• Friday, 22 November 2024
CBK boss Kamau Thugge insists on Safaricom, M-Pesa split

CBK boss Kamau Thugge insists on Safaricom, M-Pesa split

The potential splitting of Kenya’s top telco, Safaricom, remains a major concern in the financial sector, with the Central Bank of Kenya (CBK) insisting on separating M-Pesa from the parent company.

The potential splitting of Kenya’s top telco, Safaricom, remains a major concern in the financial sector, with the Central Bank of Kenya (CBK) insisting on separating M-Pesa from the parent company.

In a press briefing on Wednesday, CBK Governor Kamau Thugge revealed that the bank of last resort would follow up on discussions between the Safaricom board and the National Treasury regarding the matter.

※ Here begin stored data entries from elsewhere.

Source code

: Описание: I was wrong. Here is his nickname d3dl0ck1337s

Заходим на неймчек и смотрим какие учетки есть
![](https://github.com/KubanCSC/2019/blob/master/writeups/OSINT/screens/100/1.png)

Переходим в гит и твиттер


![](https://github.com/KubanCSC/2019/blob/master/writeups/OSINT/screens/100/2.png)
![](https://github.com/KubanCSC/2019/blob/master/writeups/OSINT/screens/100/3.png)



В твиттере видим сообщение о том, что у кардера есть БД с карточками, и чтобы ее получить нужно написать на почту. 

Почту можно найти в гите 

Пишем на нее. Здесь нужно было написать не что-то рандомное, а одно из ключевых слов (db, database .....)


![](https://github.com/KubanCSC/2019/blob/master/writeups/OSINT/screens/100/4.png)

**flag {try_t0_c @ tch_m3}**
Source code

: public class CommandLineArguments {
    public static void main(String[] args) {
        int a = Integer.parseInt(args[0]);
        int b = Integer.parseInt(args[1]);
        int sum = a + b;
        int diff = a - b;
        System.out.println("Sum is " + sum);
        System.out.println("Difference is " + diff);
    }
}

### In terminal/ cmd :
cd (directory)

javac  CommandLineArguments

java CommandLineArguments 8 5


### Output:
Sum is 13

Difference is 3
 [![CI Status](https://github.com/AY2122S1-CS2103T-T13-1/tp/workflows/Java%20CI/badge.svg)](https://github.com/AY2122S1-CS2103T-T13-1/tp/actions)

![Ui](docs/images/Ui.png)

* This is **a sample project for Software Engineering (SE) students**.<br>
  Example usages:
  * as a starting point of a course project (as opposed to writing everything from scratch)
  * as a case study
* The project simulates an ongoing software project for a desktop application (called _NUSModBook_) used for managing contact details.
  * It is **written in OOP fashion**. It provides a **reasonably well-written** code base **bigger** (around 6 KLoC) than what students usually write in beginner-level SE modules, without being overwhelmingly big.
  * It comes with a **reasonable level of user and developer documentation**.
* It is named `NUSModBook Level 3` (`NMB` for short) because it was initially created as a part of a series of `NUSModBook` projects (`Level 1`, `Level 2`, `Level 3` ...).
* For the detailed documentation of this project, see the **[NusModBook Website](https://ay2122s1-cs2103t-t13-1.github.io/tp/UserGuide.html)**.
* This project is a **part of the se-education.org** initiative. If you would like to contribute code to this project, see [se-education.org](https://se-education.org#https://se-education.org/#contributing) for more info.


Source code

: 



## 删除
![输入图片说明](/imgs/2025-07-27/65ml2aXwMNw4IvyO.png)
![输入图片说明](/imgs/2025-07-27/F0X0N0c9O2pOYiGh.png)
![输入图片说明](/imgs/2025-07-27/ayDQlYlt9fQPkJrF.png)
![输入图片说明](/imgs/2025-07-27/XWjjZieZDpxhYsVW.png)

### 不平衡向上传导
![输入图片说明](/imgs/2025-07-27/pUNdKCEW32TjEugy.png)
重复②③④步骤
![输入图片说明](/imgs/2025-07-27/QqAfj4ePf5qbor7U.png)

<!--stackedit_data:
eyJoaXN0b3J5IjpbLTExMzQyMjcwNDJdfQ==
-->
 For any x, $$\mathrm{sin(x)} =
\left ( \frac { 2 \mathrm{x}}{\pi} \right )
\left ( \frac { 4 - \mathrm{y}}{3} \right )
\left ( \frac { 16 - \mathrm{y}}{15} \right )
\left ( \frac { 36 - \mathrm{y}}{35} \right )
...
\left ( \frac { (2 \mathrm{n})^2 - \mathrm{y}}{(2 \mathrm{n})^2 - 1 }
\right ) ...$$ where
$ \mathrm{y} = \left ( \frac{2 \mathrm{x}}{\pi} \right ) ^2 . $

“On the issue of Safaricom and M-Pesa, I said Safaricom would have discussions with the National Treasury on this matter and I’ll have to follow up on where they are on that specific issue,” he replied to a query from journalists on the issue.

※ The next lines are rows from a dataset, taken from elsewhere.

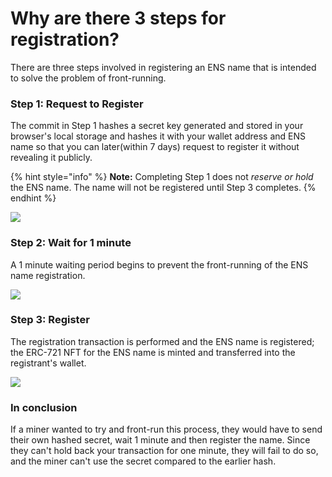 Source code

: # Why are there 3 steps for registration?

There are three steps involved in registering an ENS name that is intended to solve the problem of front-running.

### Step 1: Request to Register

The commit in Step 1 hashes a secret key generated and stored in your browser's local storage and hashes it with your wallet address and ENS name so that you can later(within 7 days) request to register it without revealing it publicly.

{% hint style="info" %}
**Note:** Completing Step 1 does not _reserve or hold_ the ENS name. The name will not be registered until Step 3 completes.
{% endhint %}

![](../../.gitbook/assets/steps\_to\_registration\_1.png)

### Step 2: Wait for 1 minute

A 1 minute waiting period begins to prevent the front-running of the ENS name registration.

![](../../.gitbook/assets/steps\_to\_registration\_2.png)

### Step 3: Register

The registration transaction is performed and the ENS name is registered; the ERC-721 NFT for the ENS name is minted and transferred into the registrant's wallet.

![](../../.gitbook/assets/steps\_to\_registration\_3.png)

### In conclusion

If a miner wanted to try and front-run this process, they would have to send their own hashed secret, wait 1 minute and then register the name. Since they can't hold back your transaction for one minute, they will fail to do so, and the miner can't use the secret compared to the earlier hash.
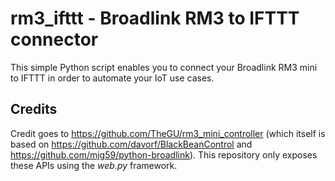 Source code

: # rm3_ifttt - Broadlink RM3 to IFTTT connector
This simple Python script enables you to connect your Broadlink RM3 mini to IFTTT in order to automate your IoT use cases.

## Credits
Credit goes to https://github.com/TheGU/rm3_mini_controller (which itself is based on https://github.com/davorf/BlackBeanControl and https://github.com/mjg59/python-broadlink).
This repository only exposes these APIs using the *web.py* framework.
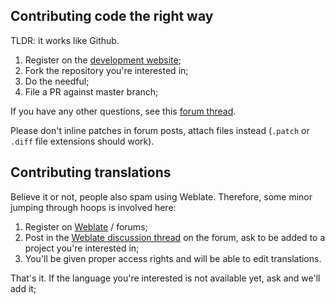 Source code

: ## Contributing code the right way

TLDR: it works like Github.

1. Register on the [development website](https://dev.tt-rss.org);
2. Fork the repository you're interested in;
3. Do the needful;
4. File a PR against master branch;

If you have any other questions, see this [forum thread](https://discourse.tt-rss.org/t/how-to-contribute-code-via-pull-requests-on-git-tt-rss-org/1850).

Please don't inline patches in forum posts, attach files instead (``.patch`` or ``.diff`` file
extensions should work).

## Contributing translations

Believe it or not, people also spam using Weblate. Therefore, some minor jumping through hoops is involved here:

1. Register on [Weblate](https://weblate.tt-rss.org/) / forums;
2. Post in the [Weblate discussion thread](https://community.tt-rss.org/t/easier-translations-with-weblate/1680) on the forum, ask to be added to a project
you're interested in;
3. You'll be given proper access rights and will be able to edit translations.

That's it. If the language you're interested is not available yet, ask and we'll add it;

CBK had proposed two years ago the separation of M-Pesa mobile money from Safaricom to increase transparency and enhance regulatory oversight.

However, the Nairobi Securities Exchange (NSE)-listed company has been delaying the separation, citing the tax liability the multi-billion-shilling telco would face if M-Pesa were to separate from the parent company. As a separate financial entity, M-Pesa would be required to comply with financial sector regulations, promoting ethical and legal operations.

The separation might also involve complex tax implications, but it could lead to more favourable tax treatment for each entity individually, depending on the tax structures applicable to telecommunications versus financial services.

In 2020, Safaricom CEO Peter Ndegwa stated that the company would not separate M-Pesa from Safaricom unless it was in the interest of their customers or shareholders.

Earlier this year, Thugge reiterated that the regulator remains committed to the separation of the companies and is engaging with the National Treasury and the Safaricom board to expedite the process.

Following a post-Monetary Policy Committee (MPC) briefing last year, CBK revealed that a Sh75 billion tax liability resulting from the split is hindering the separation. The bank indicated plans to meet with Safaricom’s board to address the unsettled tax issue. “We have arranged to meet with the board of Safaricom in the near future. The Treasury also needs to be involved in this particular case. One of the factors that has been delaying the delinkage of M-Pesa mobile money from the rest of Safaricom is the tax liability, which is fairly significant, in the order of roughly Sh75 billion, and what to do with it,” Thugge said at a media briefing.

He said he believes a separation is necessary and that CBK should oversee M-Pesa.

CBK had planned negotiations between the Treasury and Safaricom’s leadership, focusing on getting the government to waive the tax liability.

 However, this poses a challenge, as the government has reduced tax waivers to boost domestic resource mobilization and cut the budget deficit.